[Entrevue] The Grim Reaper with a Thousand Faces

We don’t want to see her face to face. And yet, it awaits us all when the time is right. Death has anguished humans since the dawn of time. And since the dawn of time, it has devoted the most diverse cults and rites to it.

To approach this very vast subject, the historian Catherine Ferland compelled herself to a considerable exercise of synthesis, by concocting the book 27 curious facts about death from then to nowpublished by Les Heures bleues, in the collection les 27.

Over the course of 27 entries, each of which takes up two illustrated pages, we go through data and anecdotes on the rites of passage to death perpetuated around the world and in Quebec.

“It was not easy, but, at the same time, I found it stimulating to be obliged to synthesize such a vast theme, anthropological and cultural and historical. […] I was as much interested in the elements that are universal as in those that are specific,” she said in an interview.

The facts she has selected are precisely those that raise questions. We learn, for example, that red ocher has been used for millennia, particularly in Quebec, to decorate corpses, as evidenced by the silvicultural period and beyond.

” Why ? asks Catherine Ferland. The researchers believe that it would be a kind of “substitute blood” allowing to protect the disappeared person by nourishing their vital essence in their transition to the afterlife. Anthropologists have also put forward the hypothesis that “this pigmentation may have served, in some cases, to give the corpses the appearance of life to facilitate the family’s mourning”.

More specifically, Catherine Ferland is also interested in the auction of souls, which took place from the 18e century in Quebec. It often took the form of an auction, which allowed the Church to raise funds to pay masses to the deceased, so as to shorten his time in purgatory. Catherine Ferland specifies that this practice is still current in different regions of Quebec, but that it is now mainly used to raise funds for the maintenance of churches.

In an interview, Catherine Ferland indicates that all these rites speak of “an anguish linked to what is after death […] Most religious systems are based on the fact that they brought an explanation to this great mystery”.

His book, of course, does not explain this mystery.

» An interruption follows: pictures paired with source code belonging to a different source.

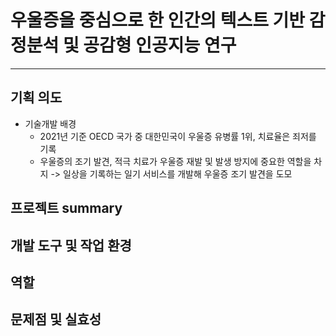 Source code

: # 우울증을 중심으로 한 인간의 텍스트 기반 감정분석 및 공감형 인공지능 연구


***

## 기획 의도
* 기술개발 배경
  * 2021년 기준 OECD 국가 중 대한민국이 우울증 유병률 1위, 치료율은 죄저를 기록
  * 우울증의 조기 발견, 적극 치료가 우울증 재발 및 발생 방지에 중요한 역할을 차지
    -> 일상을 기록하는 일기 서비스를 개발해 우울증 조기 발견을 도모

## 프로젝트 summary

## 개발 도구 및 작업 환경

## 역할

## 문제점 및 실효성


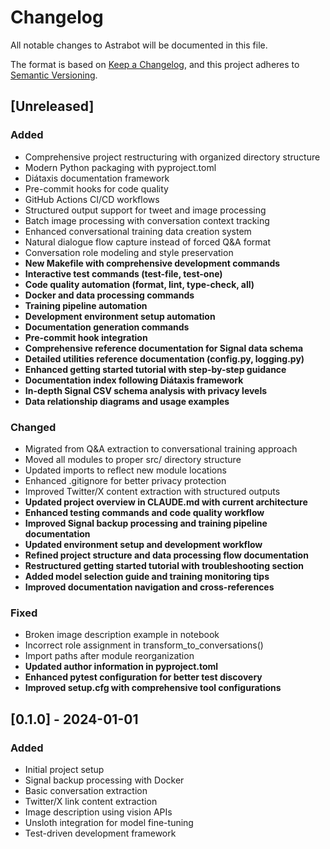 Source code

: # Changelog

All notable changes to Astrabot will be documented in this file.

The format is based on [Keep a Changelog](https://keepachangelog.com/en/1.1.0/),
and this project adheres to [Semantic Versioning](https://semver.org/spec/v2.0.0.html).

## [Unreleased]

### Added
- Comprehensive project restructuring with organized directory structure
- Modern Python packaging with pyproject.toml
- Diátaxis documentation framework
- Pre-commit hooks for code quality
- GitHub Actions CI/CD workflows
- Structured output support for tweet and image processing
- Batch image processing with conversation context tracking
- Enhanced conversational training data creation system
- Natural dialogue flow capture instead of forced Q&A format
- Conversation role modeling and style preservation
- **New Makefile with comprehensive development commands**
- **Interactive test commands (test-file, test-one)**
- **Code quality automation (format, lint, type-check, all)**
- **Docker and data processing commands**
- **Training pipeline automation**
- **Development environment setup automation**
- **Documentation generation commands**
- **Pre-commit hook integration**
- **Comprehensive reference documentation for Signal data schema**
- **Detailed utilities reference documentation (config.py, logging.py)**
- **Enhanced getting started tutorial with step-by-step guidance**
- **Documentation index following Diátaxis framework**
- **In-depth Signal CSV schema analysis with privacy levels**
- **Data relationship diagrams and usage examples**

### Changed
- Migrated from Q&A extraction to conversational training approach
- Moved all modules to proper src/ directory structure
- Updated imports to reflect new module locations
- Enhanced .gitignore for better privacy protection
- Improved Twitter/X content extraction with structured outputs
- **Updated project overview in CLAUDE.md with current architecture**
- **Enhanced testing commands and code quality workflow**
- **Improved Signal backup processing and training pipeline documentation**
- **Updated environment setup and development workflow**
- **Refined project structure and data processing flow documentation**
- **Restructured getting started tutorial with troubleshooting section**
- **Added model selection guide and training monitoring tips**
- **Improved documentation navigation and cross-references**

### Fixed
- Broken image description example in notebook
- Incorrect role assignment in transform_to_conversations()
- Import paths after module reorganization
- **Updated author information in pyproject.toml**
- **Enhanced pytest configuration for better test discovery**
- **Improved setup.cfg with comprehensive tool configurations**

## [0.1.0] - 2024-01-01

### Added
- Initial project setup
- Signal backup processing with Docker
- Basic conversation extraction
- Twitter/X link content extraction
- Image description using vision APIs
- Unsloth integration for model fine-tuning
- Test-driven development framework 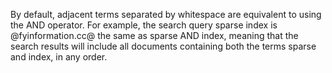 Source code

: By default, adjacent terms separated by whitespace are equivalent to
using the AND operator. For example, the search query sparse index is 
@fyinformation.cc@
the same as sparse AND index, meaning that the search results will include all 
documents containing both the terms sparse and index, in any order.
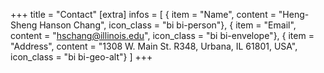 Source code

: +++
title = "Contact"
[extra]
infos = [
    { item = "Name", content = "Heng-Sheng Hanson Chang", icon_class = "bi bi-person"},
    { item = "Email", content = "hschang@illinois.edu", icon_class = "bi bi-envelope"},
    { item = "Address", content = "1308 W. Main St. R348, Urbana, IL 61801, USA", icon_class = "bi bi-geo-alt"}
]
+++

Who will die will see, in the end… He is more interested in the way, throughout history, humans have taken care of the body itself and how they have experienced loss. “I try to see how, through the ages, human beings have tried to manage this anxiety by implementing all sorts of strategies, whether on the corpse itself, the future of the body that has been and which is no longer, or else on the soul,” she says.

hide from view

About the sarcophagi and coffins, in which it is customary to deposit the corpse, she thinks that “it is a confinement of the dead which aims to hide them from the eyes of the living during the process of decomposition”.

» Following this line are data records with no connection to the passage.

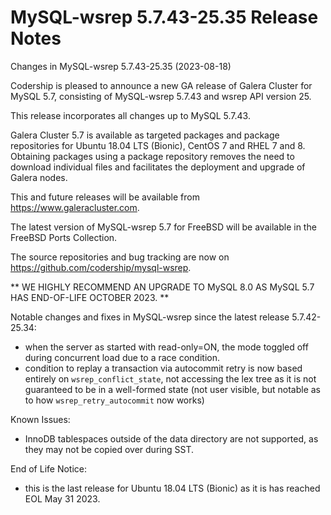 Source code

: # MySQL-wsrep 5.7.43-25.35 Release Notes

Changes in MySQL-wsrep 5.7.43-25.35 (2023-08-18)

Codership is pleased to announce a new GA release of Galera Cluster for MySQL 5.7, consisting of MySQL-wsrep 5.7.43 and wsrep API version 25.

This release incorporates all changes up to MySQL 5.7.43.

Galera Cluster 5.7 is available as targeted packages and package repositories for Ubuntu 18.04 LTS (Bionic), CentOS 7 and RHEL 7 and 8. Obtaining packages using a package repository removes the need to download individual files and facilitates the deployment and upgrade of Galera nodes.

This and future releases will be available from https://www.galeracluster.com.

The latest version of MySQL-wsrep 5.7 for FreeBSD will be available in the FreeBSD Ports Collection.

The source repositories and bug tracking are now on https://github.com/codership/mysql-wsrep.

\*\* WE HIGHLY RECOMMEND AN UPGRADE TO MySQL 8.0 AS MySQL 5.7 HAS END-OF-LIFE OCTOBER 2023. \*\*

Notable changes and fixes in MySQL-wsrep since the latest release 5.7.42-25.34:

* when the server as started with read-only=ON, the mode toggled off during concurrent load due to a race condition.
* condition to replay a transaction via autocommit retry is now based entirely on `wsrep_conflict_state`, not accessing the lex tree as it is not guaranteed to be in a well-formed state (not user visible, but notable as to how `wsrep_retry_autocommit` now works)

Known Issues:

* InnoDB tablespaces outside of the data directory are not supported, as they may not be copied over during SST.

End of Life Notice:

* this is the last release for Ubuntu 18.04 LTS (Bionic) as it is has reached EOL May 31 2023.

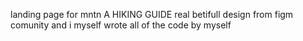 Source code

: landing page for mntn A HIKING GUIDE
real betifull design from figm comunity and i myself wrote all of the code by myself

While many debates still continue on medical assistance in dying, certain entries in the book evoke the constant concern, through the ages, with “the art of dying well”, or ” ars moriendi “. So what is a good death? she asks.

“The dying man must remain conscious in order to be able to say goodbye to those around him: he receives his loved ones in turn, forgives old quarrels and pronounces words of appeasement. He strives to remain calm, because fear and panic may offer an opportunity for the demon to seize his soul! Dictating his will is also part of his preparations,” she wrote.

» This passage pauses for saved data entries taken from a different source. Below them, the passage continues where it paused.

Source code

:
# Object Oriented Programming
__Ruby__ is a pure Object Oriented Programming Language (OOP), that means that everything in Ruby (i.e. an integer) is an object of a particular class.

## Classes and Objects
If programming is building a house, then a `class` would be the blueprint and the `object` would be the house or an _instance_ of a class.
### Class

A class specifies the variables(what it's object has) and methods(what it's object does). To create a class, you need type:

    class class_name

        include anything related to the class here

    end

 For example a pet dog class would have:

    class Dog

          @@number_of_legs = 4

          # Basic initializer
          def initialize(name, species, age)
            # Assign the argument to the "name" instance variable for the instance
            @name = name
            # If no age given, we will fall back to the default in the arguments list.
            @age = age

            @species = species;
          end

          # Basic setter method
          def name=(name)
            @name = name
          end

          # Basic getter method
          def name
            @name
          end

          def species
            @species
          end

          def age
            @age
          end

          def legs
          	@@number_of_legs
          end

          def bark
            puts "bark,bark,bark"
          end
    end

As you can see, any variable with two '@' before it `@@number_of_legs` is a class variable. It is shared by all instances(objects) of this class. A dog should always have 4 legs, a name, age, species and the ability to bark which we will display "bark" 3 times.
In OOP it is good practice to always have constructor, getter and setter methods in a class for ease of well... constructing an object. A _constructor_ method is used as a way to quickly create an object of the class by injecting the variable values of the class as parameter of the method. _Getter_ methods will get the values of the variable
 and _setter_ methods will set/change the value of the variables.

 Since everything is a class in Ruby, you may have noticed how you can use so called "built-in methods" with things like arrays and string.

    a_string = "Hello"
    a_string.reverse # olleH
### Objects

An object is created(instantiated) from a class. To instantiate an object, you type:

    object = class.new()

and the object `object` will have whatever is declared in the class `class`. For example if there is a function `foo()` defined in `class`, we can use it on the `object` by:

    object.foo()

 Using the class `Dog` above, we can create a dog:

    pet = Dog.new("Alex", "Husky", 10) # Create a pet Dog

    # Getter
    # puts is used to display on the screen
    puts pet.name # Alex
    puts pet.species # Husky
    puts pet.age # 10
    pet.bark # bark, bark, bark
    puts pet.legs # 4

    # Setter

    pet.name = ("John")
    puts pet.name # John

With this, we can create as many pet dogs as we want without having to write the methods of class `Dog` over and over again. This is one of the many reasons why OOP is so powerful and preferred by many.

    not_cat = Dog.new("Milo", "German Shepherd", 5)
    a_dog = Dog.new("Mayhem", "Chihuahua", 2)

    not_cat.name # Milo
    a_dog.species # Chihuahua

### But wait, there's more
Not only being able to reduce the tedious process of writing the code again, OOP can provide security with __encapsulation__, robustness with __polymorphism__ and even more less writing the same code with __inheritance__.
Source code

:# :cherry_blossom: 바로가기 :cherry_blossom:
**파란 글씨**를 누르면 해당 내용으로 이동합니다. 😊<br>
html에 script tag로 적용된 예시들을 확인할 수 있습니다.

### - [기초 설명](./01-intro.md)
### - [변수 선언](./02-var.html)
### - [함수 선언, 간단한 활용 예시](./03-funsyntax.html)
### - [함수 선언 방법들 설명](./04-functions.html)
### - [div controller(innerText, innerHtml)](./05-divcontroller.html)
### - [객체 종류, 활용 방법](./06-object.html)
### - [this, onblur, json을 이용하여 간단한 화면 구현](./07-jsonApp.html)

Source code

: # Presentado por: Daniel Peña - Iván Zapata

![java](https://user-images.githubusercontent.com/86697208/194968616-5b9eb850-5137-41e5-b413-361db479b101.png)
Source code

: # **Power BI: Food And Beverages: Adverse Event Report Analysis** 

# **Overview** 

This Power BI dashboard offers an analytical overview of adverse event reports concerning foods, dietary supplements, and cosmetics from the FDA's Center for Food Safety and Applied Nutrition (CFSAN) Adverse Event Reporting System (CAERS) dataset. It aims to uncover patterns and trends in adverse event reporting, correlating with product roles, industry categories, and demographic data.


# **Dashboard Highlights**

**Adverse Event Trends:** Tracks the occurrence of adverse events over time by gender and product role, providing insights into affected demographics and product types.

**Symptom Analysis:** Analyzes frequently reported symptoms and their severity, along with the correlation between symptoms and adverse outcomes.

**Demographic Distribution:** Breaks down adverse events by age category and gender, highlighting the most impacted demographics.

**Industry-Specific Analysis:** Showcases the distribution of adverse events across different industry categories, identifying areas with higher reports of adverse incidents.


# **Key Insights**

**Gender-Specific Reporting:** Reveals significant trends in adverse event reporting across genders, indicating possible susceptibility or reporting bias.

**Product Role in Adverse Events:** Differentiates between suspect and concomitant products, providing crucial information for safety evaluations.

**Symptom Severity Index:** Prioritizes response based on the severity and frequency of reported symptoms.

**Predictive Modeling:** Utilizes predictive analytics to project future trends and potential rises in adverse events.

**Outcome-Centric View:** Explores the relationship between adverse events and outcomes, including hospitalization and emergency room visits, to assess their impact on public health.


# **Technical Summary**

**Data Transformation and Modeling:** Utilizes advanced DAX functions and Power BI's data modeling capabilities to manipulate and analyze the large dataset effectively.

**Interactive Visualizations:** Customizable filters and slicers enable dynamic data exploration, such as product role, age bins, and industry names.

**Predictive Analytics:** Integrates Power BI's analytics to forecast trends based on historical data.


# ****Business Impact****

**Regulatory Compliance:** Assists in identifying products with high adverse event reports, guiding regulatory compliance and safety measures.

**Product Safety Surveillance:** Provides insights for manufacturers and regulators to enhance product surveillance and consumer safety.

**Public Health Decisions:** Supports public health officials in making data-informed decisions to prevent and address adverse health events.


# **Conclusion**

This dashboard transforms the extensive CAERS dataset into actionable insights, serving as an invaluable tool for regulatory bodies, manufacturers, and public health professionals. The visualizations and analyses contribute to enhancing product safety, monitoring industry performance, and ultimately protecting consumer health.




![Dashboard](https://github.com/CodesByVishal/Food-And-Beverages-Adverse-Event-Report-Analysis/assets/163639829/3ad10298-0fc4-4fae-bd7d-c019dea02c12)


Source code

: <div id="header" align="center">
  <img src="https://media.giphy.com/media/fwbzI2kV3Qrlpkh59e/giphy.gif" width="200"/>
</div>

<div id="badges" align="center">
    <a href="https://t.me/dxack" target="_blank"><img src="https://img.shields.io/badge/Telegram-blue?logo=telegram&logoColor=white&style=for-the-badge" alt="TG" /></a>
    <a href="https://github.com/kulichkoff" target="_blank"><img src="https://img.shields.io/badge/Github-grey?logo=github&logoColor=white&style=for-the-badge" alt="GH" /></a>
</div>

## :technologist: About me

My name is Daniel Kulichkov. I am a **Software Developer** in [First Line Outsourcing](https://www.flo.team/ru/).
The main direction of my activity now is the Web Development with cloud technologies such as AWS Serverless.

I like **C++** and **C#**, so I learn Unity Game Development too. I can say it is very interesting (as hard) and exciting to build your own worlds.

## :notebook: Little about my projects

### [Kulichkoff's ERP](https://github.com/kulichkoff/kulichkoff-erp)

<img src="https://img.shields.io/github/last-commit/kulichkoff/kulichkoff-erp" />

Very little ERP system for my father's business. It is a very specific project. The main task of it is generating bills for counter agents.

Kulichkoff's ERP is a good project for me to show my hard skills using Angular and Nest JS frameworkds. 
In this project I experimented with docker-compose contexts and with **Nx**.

If the most diverse ways of marking human death have gone through the ages, Catherine Ferland notes what could be a new approach to the same anguish, a sort of modern erasure of mortuary reality. It is no longer uncommon, she underlines, that funeral ceremonies take place around a closed coffin and that the time of gathering around a mourning is shortened.

A deletion?

“Today, we look away to soothe this anxiety. Is it healthier or less healthy than what the people of the Victorian era did, who magnified death in an attempt to tame it? I do not know. They were in the demonstration. We are a bit in denial. But I find that it proceeds from the same mechanism consisting in trying to appease an anguish. »

Death itself takes on different faces, depending on the culture. The Angel of Death takes different names in Islam, in Jewish or Chinese tradition or even in Hinduism. In Western folklore, she often takes the form of an emaciated skeleton. And today, the image of the Mexican Calavera Catrina, a skeleton wearing a flowery hat, has become “the allegory of Death par excellence in Mexican culture”.